В следующем сезоне капельмейстер Мертен был уволен, в числе довольно многочисленной группы служащих московских театров, по результатам проведенной весной 1882 проверки. По данным конторского дела, ему выплатили единовременное жалование 760 рублей и выдали свидетельство об увольнении «по случаю сокращения и преобразования штатов» 1/13 октября 1882 (РГАЛИ. Ф. 659. Оп. 1 Ед. хр. 181. Л. 75 об.). О дальнейшей судьбе Мертена ничего не известно.

Литература: ЖЧ I; ЧПСС V; <Б. п.> Московский театр. Спектакль 23 апреля. Бенефис г. Николаева // Антракт. 1867. 30 апреля / 12 мая. № 17. С. 1–2; <Б. п.> «Воевода». Опера г. Чайковского // Русские ведомости. 1869. 5/17 февраля. № 29. С. 3; Ларош Г. А. Новая русская опера: «Воевода» Чайковского. Бенефис г-жи Меньшиковой 30 января (1869) // Ларош 1975. С. 23–26; [Автор не установлен] Корреспонденция. Москва. 9 февраля // Весть. 1869. 14/26 февраля. № 45. С. 4 (подпись — К.); Ларош Г. А. Концерты Е. А. Лавровской (1871) // Ларош 1977. С. 69–73; Н. Г. [Губерт Н. А.] Музыкальная хроника. Опера в 4-х действиях П. И. Чайковского // Московские ведомости. 1875. 11/23 мая. № 117. С. 2; Кашкин Н. Д. «Опричник» на московской сцене // Русские ведомости. 1875. 11/23 мая. № 99. С. 1; Ларош Г. А. Музыкальные наблюдения и впечатления (Из Москвы) (1878) // Ларош 1978. С. 75–80; <Б. п.> Московские заметки // Голос. 1879. 27 марта / 8 апреля. № 86. С. 1; Старый музыкант [Кругликов С. Н] Музыкальная хроника // Современные известия. 1882. 25 января / 6 февраля. № 24. С. 1; <Б. п.> Московские заметки // Голос. 1882. 26 января / 7 февраля. № 21. С.1–2; Федоров В. В. Репертуар Большого театра СССР. 1776–1955. Том II. 1856–1955. New York: Norman Ross Publishing. 2001. С. 318–359; Мартынова С. С. Комментарии // А. П. Бородин «Богатыри». Переложение для пения с фортепиано П. А. Ламма.

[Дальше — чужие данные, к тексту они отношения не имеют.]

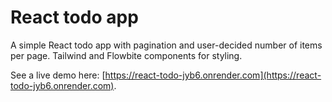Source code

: # React todo app

A simple React todo app with pagination and user-decided number of items per page. Tailwind and Flowbite components for styling.

See a live demo here: [https://react-todo-jyb6.onrender.com](https://react-todo-jyb6.onrender.com).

М.: ДЕКА-ВС, 2004. С. 211–223; Максимова А. Е. «Ундина» П. И. Чайковского. История и судьба оперы // Музыка в системе культуры: Научный вестник Уральской консерватории. 2016. Вып. 11, ч. 1. С. 46–77; Булычева А. В. «Я над голой музыкой хохотал как угорелый…». Оперетта Бородина «Богатыри» в письмах Виктора Крылова Николаю Савицкому // Современные проблемы музыкознания. 2020. № 3. С. 66–110.

Архивные источники: Личное дело Мертена Эрнста Николаевича, помощника капельмейстера (РГАЛИ. Ф. 659. Оп. 3. Ед. хр. 2375); Дело о новых учрежденных штатах по всем труппам, об артистах и служащих театров, оставленных за штатами при введении новых (РГАЛИ. Ф. 659. Оп. 1. Ед. хр. 181).